■ **TASK**
Scan the records for the string "music"; copy each line where it occurs.

>>

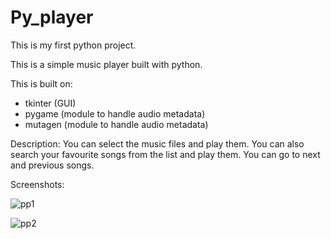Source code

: # Py_player

This is my first python project.

This is a simple music player built with python.

This is built on:
  - tkinter (GUI)
  - pygame (module to handle audio metadata)
  - mutagen (module to handle audio metadata)
  
Description: 
  You can select the music files and play them. 
  You can also search your favourite songs from the list and play them. 
  You can go to next and previous songs.
  
  

Screenshots:


![pp1](https://user-images.githubusercontent.com/60143336/132359137-6b7a9b5e-1d9d-4030-bb76-4f0cc36fbb39.PNG)




![pp2](https://user-images.githubusercontent.com/60143336/132359163-686ec067-8e5a-4eec-a857-70ef71e3d0ad.PNG)
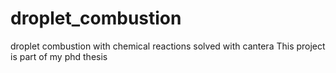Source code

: # droplet_combustion
droplet combustion with chemical reactions solved with cantera
This project is part of my phd thesis

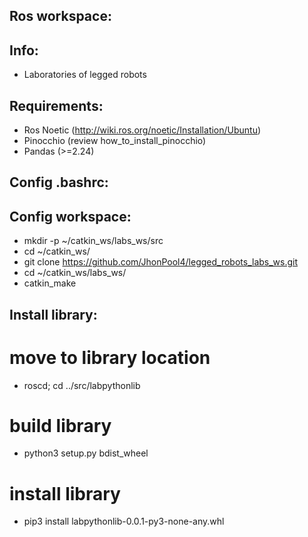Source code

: Ros workspace:
-------------

Info:
----
- Laboratories of legged robots 

Requirements:
-------------
- Ros Noetic (http://wiki.ros.org/noetic/Installation/Ubuntu)
- Pinocchio (review how_to_install_pinocchio)
- Pandas (>=2.24)

Config .bashrc:
----------------


Config workspace:
----------------
- mkdir -p ~/catkin_ws/labs_ws/src
- cd ~/catkin_ws/
- git clone https://github.com/JhonPool4/legged_robots_labs_ws.git
- cd ~/catkin_ws/labs_ws/ 
- catkin_make

Install library:
---------------
# move to library location
- roscd; cd ../src/labpythonlib
# build library
- python3 setup.py bdist_wheel
# install library
- pip3 install labpythonlib-0.0.1-py3-none-any.whl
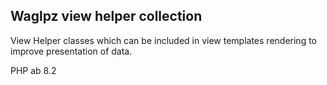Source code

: ## Waglpz view helper collection 

View Helper classes which can be included in view templates rendering to improve presentation of data.

PHP ab 8.2
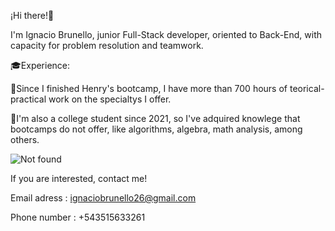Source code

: ¡Hi there!👋

I'm Ignacio Brunello, junior Full-Stack developer, oriented to Back-End, with capacity for problem resolution and teamwork.

🎓Experience:

🔹Since I finished Henry's bootcamp, I have more than 700 hours of teorical-practical work on the specialtys I offer.

🔹I'm also a college student since 2021, so I've adquired knowlege that bootcamps do not offer, like algorithms, algebra, math analysis, among others.

<img src="https://res.cloudinary.com/practicaldev/image/fetch/s--BxQ7CA2Z--/c_imagga_scale,f_auto,fl_progressive,h_420,q_auto,w_1000/https://dev-to-uploads.s3.amazonaws.com/i/grki97glctbmjydzqejw.png" alt="Not found" style="display: inline-block; margin: 0 auto; max-width: 300px"/>

If you are interested, contact me!

Email adress : ignaciobrunello26@gmail.com

Phone number : +543515633261
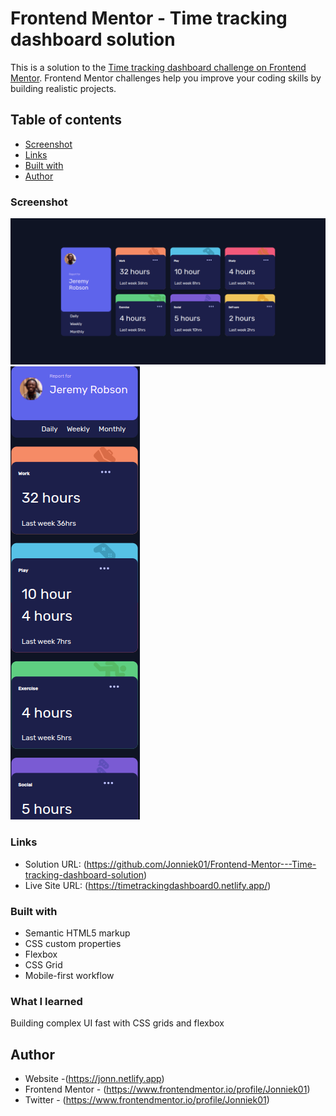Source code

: # Frontend Mentor - Time tracking dashboard solution

This is a solution to the [Time tracking dashboard challenge on Frontend Mentor](https://www.frontendmentor.io/challenges/time-tracking-dashboard-UIQ7167Jw). Frontend Mentor challenges help you improve your coding skills by building realistic projects. 

## Table of contents

  - [Screenshot](#screenshot)
  - [Links](#links)
  - [Built with](#built-with)
  - [Author](#author)




### Screenshot

![](./Screenshots/timedesk.png)
![](./Screenshots/timemobile.png)


### Links

- Solution URL: (https://github.com/Jonniek01/Frontend-Mentor---Time-tracking-dashboard-solution)
- Live Site URL: (https://timetrackingdashboard0.netlify.app/)



### Built with

- Semantic HTML5 markup
- CSS custom properties
- Flexbox
- CSS Grid
- Mobile-first workflow

### What I learned

Building complex UI fast with CSS grids and flexbox




## Author

- Website -(https://jonn.netlify.app)
- Frontend Mentor - (https://www.frontendmentor.io/profile/Jonniek01)
- Twitter - (https://www.frontendmentor.io/profile/Jonniek01)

<<

■ **TASK RESPONSE**
This is a simple music player built with python.
  You can select the music files and play them. 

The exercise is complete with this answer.